§ HOW TO COMPLETE THIS TASK
The expected answer is a verbatim transcription of the lines below, beginning with the first and ending with the line that holds "## Conclusion", without pictures.

§ Dataset entries
◇ ◇ ◇ ◇

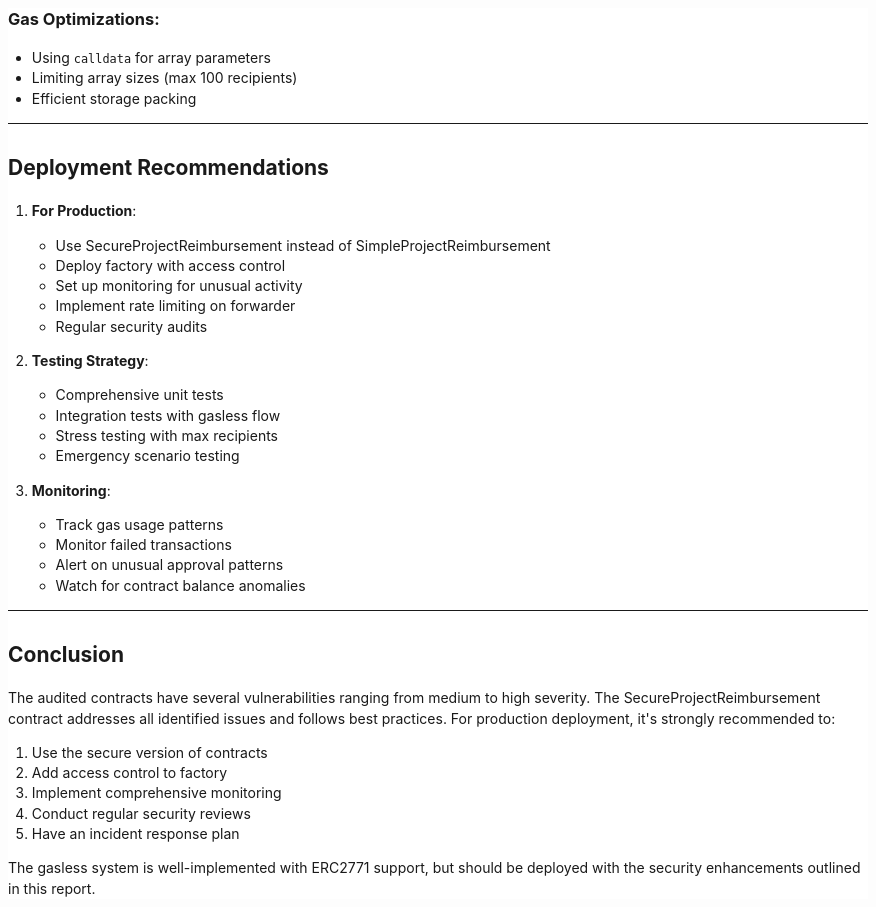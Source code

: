 ### Gas Optimizations:
- Using `calldata` for array parameters
- Limiting array sizes (max 100 recipients)
- Efficient storage packing

---

## Deployment Recommendations

1. **For Production**:
   - Use SecureProjectReimbursement instead of SimpleProjectReimbursement
   - Deploy factory with access control
   - Set up monitoring for unusual activity
   - Implement rate limiting on forwarder
   - Regular security audits

2. **Testing Strategy**:
   - Comprehensive unit tests
   - Integration tests with gasless flow
   - Stress testing with max recipients
   - Emergency scenario testing

3. **Monitoring**:
   - Track gas usage patterns
   - Monitor failed transactions
   - Alert on unusual approval patterns
   - Watch for contract balance anomalies

---

## Conclusion

The audited contracts have several vulnerabilities ranging from medium to high severity. The SecureProjectReimbursement contract addresses all identified issues and follows best practices. For production deployment, it's strongly recommended to:

1. Use the secure version of contracts
2. Add access control to factory
3. Implement comprehensive monitoring
4. Conduct regular security reviews
5. Have an incident response plan

The gasless system is well-implemented with ERC2771 support, but should be deployed with the security enhancements outlined in this report.
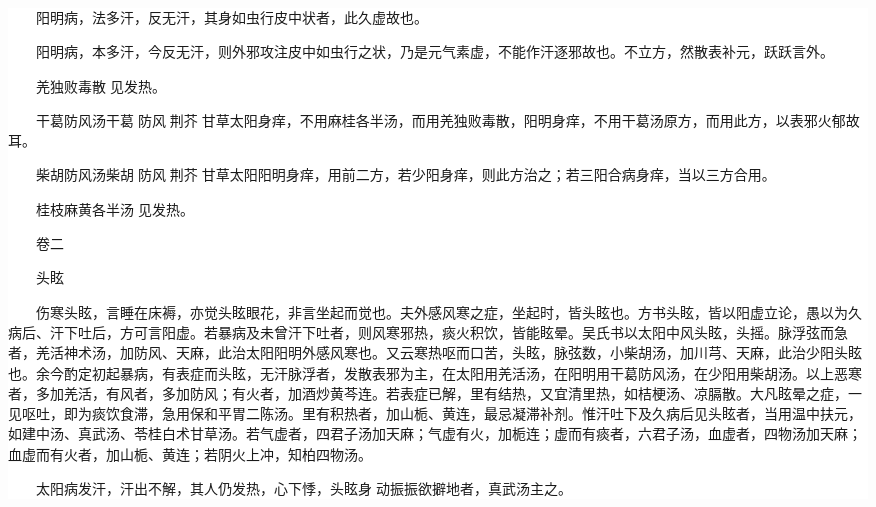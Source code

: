 　　阳明病，法多汗，反无汗，其身如虫行皮中状者，此久虚故也。

　　阳明病，本多汗，今反无汗，则外邪攻注皮中如虫行之状，乃是元气素虚，不能作汗逐邪故也。不立方，然散表补元，跃跃言外。

　　羌独败毒散 见发热。

　　干葛防风汤干葛 防风 荆芥 甘草太阳身痒，不用麻桂各半汤，而用羌独败毒散，阳明身痒，不用干葛汤原方，而用此方，以表邪火郁故耳。

　　柴胡防风汤柴胡 防风 荆芥 甘草太阳阳明身痒，用前二方，若少阳身痒，则此方治之；若三阳合病身痒，当以三方合用。

　　桂枝麻黄各半汤 见发热。

　　卷二

　　头眩

　　伤寒头眩，言睡在床褥，亦觉头眩眼花，非言坐起而觉也。夫外感风寒之症，坐起时，皆头眩也。方书头眩，皆以阳虚立论，愚以为久病后、汗下吐后，方可言阳虚。若暴病及未曾汗下吐者，则风寒邪热，痰火积饮，皆能眩晕。吴氏书以太阳中风头眩，头摇。脉浮弦而急者，羌活神术汤，加防风、天麻，此治太阳阳明外感风寒也。又云寒热呕而口苦，头眩，脉弦数，小柴胡汤，加川芎、天麻，此治少阳头眩也。余今酌定初起暴病，有表症而头眩，无汗脉浮者，发散表邪为主，在太阳用羌活汤，在阳明用干葛防风汤，在少阳用柴胡汤。以上恶寒者，多加羌活，有风者，多加防风；有火者，加酒炒黄芩连。若表症已解，里有结热，又宜清里热，如桔梗汤、凉膈散。大凡眩晕之症，一见呕吐，即为痰饮食滞，急用保和平胃二陈汤。里有积热者，加山栀、黄连，最忌凝滞补剂。惟汗吐下及久病后见头眩者，当用温中扶元，如建中汤、真武汤、苓桂白术甘草汤。若气虚者，四君子汤加天麻；气虚有火，加栀连；虚而有痰者，六君子汤，血虚者，四物汤加天麻；血虚而有火者，加山栀、黄连；若阴火上冲，知柏四物汤。

　　太阳病发汗，汗出不解，其人仍发热，心下悸，头眩身 动振振欲擗地者，真武汤主之。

◇ ◇ ◇ ◇

§ RESULT BELOW
Source code

: ### Gas Optimizations:
- Using `calldata` for array parameters
- Limiting array sizes (max 100 recipients)
- Efficient storage packing

---

## Deployment Recommendations

1. **For Production**:
   - Use SecureProjectReimbursement instead of SimpleProjectReimbursement
   - Deploy factory with access control
   - Set up monitoring for unusual activity
   - Implement rate limiting on forwarder
   - Regular security audits

2. **Testing Strategy**:
   - Comprehensive unit tests
   - Integration tests with gasless flow
   - Stress testing with max recipients
   - Emergency scenario testing

3. **Monitoring**:
   - Track gas usage patterns
   - Monitor failed transactions
   - Alert on unusual approval patterns
   - Watch for contract balance anomalies

---

## Conclusion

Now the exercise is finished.